Where a line in the records below includes "uygulamasıdır", pull that line out.

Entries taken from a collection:
+ + +

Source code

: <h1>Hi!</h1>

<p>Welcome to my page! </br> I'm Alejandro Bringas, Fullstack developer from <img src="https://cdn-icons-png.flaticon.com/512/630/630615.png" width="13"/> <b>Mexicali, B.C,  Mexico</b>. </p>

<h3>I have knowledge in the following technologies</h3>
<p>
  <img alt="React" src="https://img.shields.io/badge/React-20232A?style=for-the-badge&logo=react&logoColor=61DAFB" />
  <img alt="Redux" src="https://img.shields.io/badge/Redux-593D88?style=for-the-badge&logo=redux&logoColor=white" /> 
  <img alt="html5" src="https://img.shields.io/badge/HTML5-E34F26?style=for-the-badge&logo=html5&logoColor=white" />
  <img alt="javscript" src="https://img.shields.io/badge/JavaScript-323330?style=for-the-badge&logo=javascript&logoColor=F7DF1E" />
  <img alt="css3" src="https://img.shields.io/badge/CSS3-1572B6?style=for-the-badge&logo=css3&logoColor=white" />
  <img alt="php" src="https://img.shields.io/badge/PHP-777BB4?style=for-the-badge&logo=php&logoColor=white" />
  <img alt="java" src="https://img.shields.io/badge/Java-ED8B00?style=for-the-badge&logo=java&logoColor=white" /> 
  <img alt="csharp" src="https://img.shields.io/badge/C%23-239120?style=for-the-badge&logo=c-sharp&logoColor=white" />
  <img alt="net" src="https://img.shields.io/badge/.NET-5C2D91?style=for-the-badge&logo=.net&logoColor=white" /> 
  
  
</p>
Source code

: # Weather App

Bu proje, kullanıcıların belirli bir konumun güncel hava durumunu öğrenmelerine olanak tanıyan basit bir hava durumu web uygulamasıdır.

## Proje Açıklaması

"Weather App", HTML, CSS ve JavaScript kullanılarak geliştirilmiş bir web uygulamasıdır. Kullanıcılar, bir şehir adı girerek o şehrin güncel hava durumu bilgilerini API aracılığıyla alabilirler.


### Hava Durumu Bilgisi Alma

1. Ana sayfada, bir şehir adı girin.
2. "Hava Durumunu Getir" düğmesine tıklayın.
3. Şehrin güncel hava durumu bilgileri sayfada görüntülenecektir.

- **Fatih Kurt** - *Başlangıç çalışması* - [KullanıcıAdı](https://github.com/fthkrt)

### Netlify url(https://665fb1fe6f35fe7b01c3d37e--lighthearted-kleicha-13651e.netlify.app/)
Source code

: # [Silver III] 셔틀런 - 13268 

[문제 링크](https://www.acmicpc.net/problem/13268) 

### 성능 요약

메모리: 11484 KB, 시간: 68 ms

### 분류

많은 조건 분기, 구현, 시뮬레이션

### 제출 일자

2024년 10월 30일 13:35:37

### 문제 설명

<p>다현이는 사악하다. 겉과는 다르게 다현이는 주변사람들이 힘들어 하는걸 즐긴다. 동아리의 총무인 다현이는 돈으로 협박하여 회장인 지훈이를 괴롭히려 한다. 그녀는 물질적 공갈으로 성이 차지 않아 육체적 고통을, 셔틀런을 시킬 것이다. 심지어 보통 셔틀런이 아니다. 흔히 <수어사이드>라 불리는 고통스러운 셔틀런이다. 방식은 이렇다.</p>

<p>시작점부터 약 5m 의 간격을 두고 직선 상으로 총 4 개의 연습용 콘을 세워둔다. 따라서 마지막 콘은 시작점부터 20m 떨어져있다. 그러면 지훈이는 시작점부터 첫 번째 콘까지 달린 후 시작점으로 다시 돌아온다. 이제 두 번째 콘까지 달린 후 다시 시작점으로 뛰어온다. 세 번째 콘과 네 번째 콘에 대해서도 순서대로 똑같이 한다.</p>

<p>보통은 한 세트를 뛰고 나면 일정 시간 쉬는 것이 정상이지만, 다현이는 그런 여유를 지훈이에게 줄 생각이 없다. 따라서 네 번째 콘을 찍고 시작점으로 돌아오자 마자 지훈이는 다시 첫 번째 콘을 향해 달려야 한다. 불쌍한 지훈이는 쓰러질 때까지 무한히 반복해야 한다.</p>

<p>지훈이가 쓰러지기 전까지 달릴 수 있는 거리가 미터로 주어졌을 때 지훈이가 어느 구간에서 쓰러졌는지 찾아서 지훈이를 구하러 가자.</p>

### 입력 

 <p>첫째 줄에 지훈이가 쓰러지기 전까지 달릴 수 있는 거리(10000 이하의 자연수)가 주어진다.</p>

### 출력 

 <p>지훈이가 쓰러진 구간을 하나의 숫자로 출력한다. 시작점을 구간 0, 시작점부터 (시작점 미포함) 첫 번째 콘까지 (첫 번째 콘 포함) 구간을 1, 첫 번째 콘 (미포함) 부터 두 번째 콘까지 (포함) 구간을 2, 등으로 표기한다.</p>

+ + +

# [EXERCISE RESPONSE]
Bu proje, kullanıcıların belirli bir konumun güncel hava durumunu öğrenmelerine olanak tanıyan basit bir hava durumu web uygulamasıdır.
"Weather App", HTML, CSS ve JavaScript kullanılarak geliştirilmiş bir web uygulamasıdır. Kullanıcılar, bir şehir adı girerek o şehrin güncel hava durumu bilgilerini API aracılığıyla alabilirler.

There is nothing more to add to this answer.